What is needed is the whole of the data, set down exactly.

===== Data shown

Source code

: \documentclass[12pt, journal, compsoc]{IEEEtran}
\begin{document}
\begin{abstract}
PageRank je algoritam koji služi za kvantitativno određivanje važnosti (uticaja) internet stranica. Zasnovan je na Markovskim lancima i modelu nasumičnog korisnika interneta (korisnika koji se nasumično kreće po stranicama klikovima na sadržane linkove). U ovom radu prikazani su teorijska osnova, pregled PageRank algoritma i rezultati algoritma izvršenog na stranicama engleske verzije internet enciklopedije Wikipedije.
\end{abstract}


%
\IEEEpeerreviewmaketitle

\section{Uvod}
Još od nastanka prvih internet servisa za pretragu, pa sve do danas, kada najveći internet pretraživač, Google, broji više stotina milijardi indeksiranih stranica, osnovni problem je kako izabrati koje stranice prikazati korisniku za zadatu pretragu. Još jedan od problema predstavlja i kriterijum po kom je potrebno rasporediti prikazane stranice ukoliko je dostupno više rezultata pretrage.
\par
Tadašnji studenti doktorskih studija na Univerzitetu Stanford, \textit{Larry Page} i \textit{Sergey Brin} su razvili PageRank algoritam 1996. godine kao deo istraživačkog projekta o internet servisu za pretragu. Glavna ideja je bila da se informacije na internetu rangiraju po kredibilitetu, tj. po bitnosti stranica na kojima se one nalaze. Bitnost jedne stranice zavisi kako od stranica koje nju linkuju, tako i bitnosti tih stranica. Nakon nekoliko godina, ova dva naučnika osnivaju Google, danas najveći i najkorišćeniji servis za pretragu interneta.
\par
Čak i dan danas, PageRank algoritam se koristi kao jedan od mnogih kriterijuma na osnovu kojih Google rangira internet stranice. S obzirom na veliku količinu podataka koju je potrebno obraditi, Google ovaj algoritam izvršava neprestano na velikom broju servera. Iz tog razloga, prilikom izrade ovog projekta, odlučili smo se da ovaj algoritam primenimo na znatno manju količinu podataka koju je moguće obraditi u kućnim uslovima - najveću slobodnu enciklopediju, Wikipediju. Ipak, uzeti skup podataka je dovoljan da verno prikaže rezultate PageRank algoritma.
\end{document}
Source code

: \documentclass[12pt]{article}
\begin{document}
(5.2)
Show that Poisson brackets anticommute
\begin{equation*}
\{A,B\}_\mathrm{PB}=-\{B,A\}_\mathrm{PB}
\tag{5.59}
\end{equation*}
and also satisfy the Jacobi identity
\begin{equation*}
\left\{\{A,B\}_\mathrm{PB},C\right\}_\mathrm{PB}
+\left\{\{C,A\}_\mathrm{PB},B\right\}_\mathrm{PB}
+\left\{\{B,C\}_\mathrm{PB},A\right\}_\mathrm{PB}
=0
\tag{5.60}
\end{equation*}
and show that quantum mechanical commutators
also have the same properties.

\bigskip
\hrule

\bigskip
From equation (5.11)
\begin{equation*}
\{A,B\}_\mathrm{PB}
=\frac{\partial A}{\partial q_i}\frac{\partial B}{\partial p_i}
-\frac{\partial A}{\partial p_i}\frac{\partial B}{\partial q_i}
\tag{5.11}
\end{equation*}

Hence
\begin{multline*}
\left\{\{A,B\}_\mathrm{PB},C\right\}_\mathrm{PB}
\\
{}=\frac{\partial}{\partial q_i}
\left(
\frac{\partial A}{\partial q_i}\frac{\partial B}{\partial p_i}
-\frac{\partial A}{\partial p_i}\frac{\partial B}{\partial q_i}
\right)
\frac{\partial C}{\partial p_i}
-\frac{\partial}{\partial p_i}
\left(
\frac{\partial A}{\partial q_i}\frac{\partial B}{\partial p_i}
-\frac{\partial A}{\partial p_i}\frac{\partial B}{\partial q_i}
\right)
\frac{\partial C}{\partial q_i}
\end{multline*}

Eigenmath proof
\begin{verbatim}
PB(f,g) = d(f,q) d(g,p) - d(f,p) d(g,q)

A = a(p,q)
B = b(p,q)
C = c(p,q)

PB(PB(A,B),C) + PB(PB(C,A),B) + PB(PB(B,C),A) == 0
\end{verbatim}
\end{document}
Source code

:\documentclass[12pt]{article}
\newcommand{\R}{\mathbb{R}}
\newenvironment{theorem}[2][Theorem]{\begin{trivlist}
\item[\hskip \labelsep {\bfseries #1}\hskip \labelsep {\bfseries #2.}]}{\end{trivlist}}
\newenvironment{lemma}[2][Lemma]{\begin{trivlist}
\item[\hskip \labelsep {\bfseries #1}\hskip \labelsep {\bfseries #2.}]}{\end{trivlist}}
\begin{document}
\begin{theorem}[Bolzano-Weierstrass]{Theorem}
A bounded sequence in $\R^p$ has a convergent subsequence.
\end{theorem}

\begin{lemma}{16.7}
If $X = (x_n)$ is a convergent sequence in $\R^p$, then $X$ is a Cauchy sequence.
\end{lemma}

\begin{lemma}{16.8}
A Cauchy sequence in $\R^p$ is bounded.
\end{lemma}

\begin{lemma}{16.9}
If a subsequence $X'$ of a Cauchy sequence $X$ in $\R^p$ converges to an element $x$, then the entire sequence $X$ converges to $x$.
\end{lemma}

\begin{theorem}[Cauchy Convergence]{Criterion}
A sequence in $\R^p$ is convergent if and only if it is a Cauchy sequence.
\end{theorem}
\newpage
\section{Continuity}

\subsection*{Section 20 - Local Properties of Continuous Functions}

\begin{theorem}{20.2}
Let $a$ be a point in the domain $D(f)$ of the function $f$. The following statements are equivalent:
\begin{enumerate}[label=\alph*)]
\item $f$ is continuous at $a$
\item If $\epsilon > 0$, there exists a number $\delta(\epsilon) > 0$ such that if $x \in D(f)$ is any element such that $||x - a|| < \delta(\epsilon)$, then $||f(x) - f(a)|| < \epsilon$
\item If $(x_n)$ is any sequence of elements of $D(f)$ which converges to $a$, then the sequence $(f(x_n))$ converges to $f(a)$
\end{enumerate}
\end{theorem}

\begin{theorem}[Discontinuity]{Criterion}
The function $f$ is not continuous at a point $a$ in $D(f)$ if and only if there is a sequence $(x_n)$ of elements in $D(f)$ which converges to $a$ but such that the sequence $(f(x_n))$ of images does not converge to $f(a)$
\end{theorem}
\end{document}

==========

● Answer to the problem
Source code

: \documentclass[12pt, journal, compsoc]{IEEEtran}
\begin{document}
\begin{abstract}
PageRank je algoritam koji služi za kvantitativno određivanje važnosti (uticaja) internet stranica. Zasnovan je na Markovskim lancima i modelu nasumičnog korisnika interneta (korisnika koji se nasumično kreće po stranicama klikovima na sadržane linkove). U ovom radu prikazani su teorijska osnova, pregled PageRank algoritma i rezultati algoritma izvršenog na stranicama engleske verzije internet enciklopedije Wikipedije.
\end{abstract}


%
\IEEEpeerreviewmaketitle

\section{Uvod}
Još od nastanka prvih internet servisa za pretragu, pa sve do danas, kada najveći internet pretraživač, Google, broji više stotina milijardi indeksiranih stranica, osnovni problem je kako izabrati koje stranice prikazati korisniku za zadatu pretragu. Još jedan od problema predstavlja i kriterijum po kom je potrebno rasporediti prikazane stranice ukoliko je dostupno više rezultata pretrage.
\par
Tadašnji studenti doktorskih studija na Univerzitetu Stanford, \textit{Larry Page} i \textit{Sergey Brin} su razvili PageRank algoritam 1996. godine kao deo istraživačkog projekta o internet servisu za pretragu. Glavna ideja je bila da se informacije na internetu rangiraju po kredibilitetu, tj. po bitnosti stranica na kojima se one nalaze. Bitnost jedne stranice zavisi kako od stranica koje nju linkuju, tako i bitnosti tih stranica. Nakon nekoliko godina, ova dva naučnika osnivaju Google, danas najveći i najkorišćeniji servis za pretragu interneta.
\par
Čak i dan danas, PageRank algoritam se koristi kao jedan od mnogih kriterijuma na osnovu kojih Google rangira internet stranice. S obzirom na veliku količinu podataka koju je potrebno obraditi, Google ovaj algoritam izvršava neprestano na velikom broju servera. Iz tog razloga, prilikom izrade ovog projekta, odlučili smo se da ovaj algoritam primenimo na znatno manju količinu podataka koju je moguće obraditi u kućnim uslovima - najveću slobodnu enciklopediju, Wikipediju. Ipak, uzeti skup podataka je dovoljan da verno prikaže rezultate PageRank algoritma.
\end{document}
Source code

: \documentclass[12pt]{article}
\begin{document}
(5.2)
Show that Poisson brackets anticommute
\begin{equation*}
\{A,B\}_\mathrm{PB}=-\{B,A\}_\mathrm{PB}
\tag{5.59}
\end{equation*}
and also satisfy the Jacobi identity
\begin{equation*}
\left\{\{A,B\}_\mathrm{PB},C\right\}_\mathrm{PB}
+\left\{\{C,A\}_\mathrm{PB},B\right\}_\mathrm{PB}
+\left\{\{B,C\}_\mathrm{PB},A\right\}_\mathrm{PB}
=0
\tag{5.60}
\end{equation*}
and show that quantum mechanical commutators
also have the same properties.

\bigskip
\hrule

\bigskip
From equation (5.11)
\begin{equation*}
\{A,B\}_\mathrm{PB}
=\frac{\partial A}{\partial q_i}\frac{\partial B}{\partial p_i}
-\frac{\partial A}{\partial p_i}\frac{\partial B}{\partial q_i}
\tag{5.11}
\end{equation*}

Hence
\begin{multline*}
\left\{\{A,B\}_\mathrm{PB},C\right\}_\mathrm{PB}
\\
{}=\frac{\partial}{\partial q_i}
\left(
\frac{\partial A}{\partial q_i}\frac{\partial B}{\partial p_i}
-\frac{\partial A}{\partial p_i}\frac{\partial B}{\partial q_i}
\right)
\frac{\partial C}{\partial p_i}
-\frac{\partial}{\partial p_i}
\left(
\frac{\partial A}{\partial q_i}\frac{\partial B}{\partial p_i}
-\frac{\partial A}{\partial p_i}\frac{\partial B}{\partial q_i}
\right)
\frac{\partial C}{\partial q_i}
\end{multline*}

Eigenmath proof
\begin{verbatim}
PB(f,g) = d(f,q) d(g,p) - d(f,p) d(g,q)

A = a(p,q)
B = b(p,q)
C = c(p,q)

PB(PB(A,B),C) + PB(PB(C,A),B) + PB(PB(B,C),A) == 0
\end{verbatim}
\end{document}
Source code

:\documentclass[12pt]{article}
\newcommand{\R}{\mathbb{R}}
\newenvironment{theorem}[2][Theorem]{\begin{trivlist}
\item[\hskip \labelsep {\bfseries #1}\hskip \labelsep {\bfseries #2.}]}{\end{trivlist}}
\newenvironment{lemma}[2][Lemma]{\begin{trivlist}
\item[\hskip \labelsep {\bfseries #1}\hskip \labelsep {\bfseries #2.}]}{\end{trivlist}}
\begin{document}
\begin{theorem}[Bolzano-Weierstrass]{Theorem}
A bounded sequence in $\R^p$ has a convergent subsequence.
\end{theorem}

\begin{lemma}{16.7}
If $X = (x_n)$ is a convergent sequence in $\R^p$, then $X$ is a Cauchy sequence.
\end{lemma}

\begin{lemma}{16.8}
A Cauchy sequence in $\R^p$ is bounded.
\end{lemma}

\begin{lemma}{16.9}
If a subsequence $X'$ of a Cauchy sequence $X$ in $\R^p$ converges to an element $x$, then the entire sequence $X$ converges to $x$.
\end{lemma}

\begin{theorem}[Cauchy Convergence]{Criterion}
A sequence in $\R^p$ is convergent if and only if it is a Cauchy sequence.
\end{theorem}
\newpage
\section{Continuity}

\subsection*{Section 20 - Local Properties of Continuous Functions}

\begin{theorem}{20.2}
Let $a$ be a point in the domain $D(f)$ of the function $f$. The following statements are equivalent:
\begin{enumerate}[label=\alph*)]
\item $f$ is continuous at $a$
\item If $\epsilon > 0$, there exists a number $\delta(\epsilon) > 0$ such that if $x \in D(f)$ is any element such that $||x - a|| < \delta(\epsilon)$, then $||f(x) - f(a)|| < \epsilon$
\item If $(x_n)$ is any sequence of elements of $D(f)$ which converges to $a$, then the sequence $(f(x_n))$ converges to $f(a)$
\end{enumerate}
\end{theorem}

\begin{theorem}[Discontinuity]{Criterion}
The function $f$ is not continuous at a point $a$ in $D(f)$ if and only if there is a sequence $(x_n)$ of elements in $D(f)$ which converges to $a$ but such that the sequence $(f(x_n))$ of images does not converge to $f(a)$
\end{theorem}
\end{document}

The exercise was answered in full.